What to do
Starting with the line that contains "- **500 Internal", copy out each line through the end of the entries below, exactly as written, and nothing else.

Stored data
· · · · · · ·
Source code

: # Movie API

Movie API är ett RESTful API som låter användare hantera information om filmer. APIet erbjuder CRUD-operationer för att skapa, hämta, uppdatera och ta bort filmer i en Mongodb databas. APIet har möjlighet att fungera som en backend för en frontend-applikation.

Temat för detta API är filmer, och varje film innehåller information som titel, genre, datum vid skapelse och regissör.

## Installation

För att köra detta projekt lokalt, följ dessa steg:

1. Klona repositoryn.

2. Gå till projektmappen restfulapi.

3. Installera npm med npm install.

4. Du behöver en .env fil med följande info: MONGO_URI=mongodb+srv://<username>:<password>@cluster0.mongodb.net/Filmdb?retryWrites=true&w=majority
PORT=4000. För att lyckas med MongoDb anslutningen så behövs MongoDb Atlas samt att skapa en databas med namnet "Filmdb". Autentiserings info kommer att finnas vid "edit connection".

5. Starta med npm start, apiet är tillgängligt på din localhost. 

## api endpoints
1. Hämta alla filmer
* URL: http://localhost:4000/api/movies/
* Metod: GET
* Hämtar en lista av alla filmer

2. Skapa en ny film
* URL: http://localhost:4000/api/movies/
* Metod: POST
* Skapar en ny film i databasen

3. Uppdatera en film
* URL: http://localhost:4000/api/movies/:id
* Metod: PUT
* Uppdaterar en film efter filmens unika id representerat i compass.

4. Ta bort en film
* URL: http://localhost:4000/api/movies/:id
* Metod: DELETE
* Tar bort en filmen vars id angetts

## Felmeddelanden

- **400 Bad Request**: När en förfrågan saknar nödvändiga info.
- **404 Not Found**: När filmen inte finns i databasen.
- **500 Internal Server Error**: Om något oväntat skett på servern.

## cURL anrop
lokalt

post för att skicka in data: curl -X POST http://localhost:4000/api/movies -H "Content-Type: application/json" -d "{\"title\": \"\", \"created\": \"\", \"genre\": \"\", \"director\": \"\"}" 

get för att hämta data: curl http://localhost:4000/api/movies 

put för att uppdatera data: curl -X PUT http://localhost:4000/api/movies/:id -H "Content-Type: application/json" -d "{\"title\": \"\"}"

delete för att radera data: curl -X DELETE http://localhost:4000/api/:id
· · · · · · ·
Expected answer
- **500 Internal Server Error**: Om något oväntat skett på servern.

## cURL anrop
lokalt

post för att skicka in data: curl -X POST http://localhost:4000/api/movies -H "Content-Type: application/json" -d "{\"title\": \"\", \"created\": \"\", \"genre\": \"\", \"director\": \"\"}" 

get för att hämta data: curl http://localhost:4000/api/movies 

put för att uppdatera data: curl -X PUT http://localhost:4000/api/movies/:id -H "Content-Type: application/json" -d "{\"title\": \"\"}"

delete för att radera data: curl -X DELETE http://localhost:4000/api/:id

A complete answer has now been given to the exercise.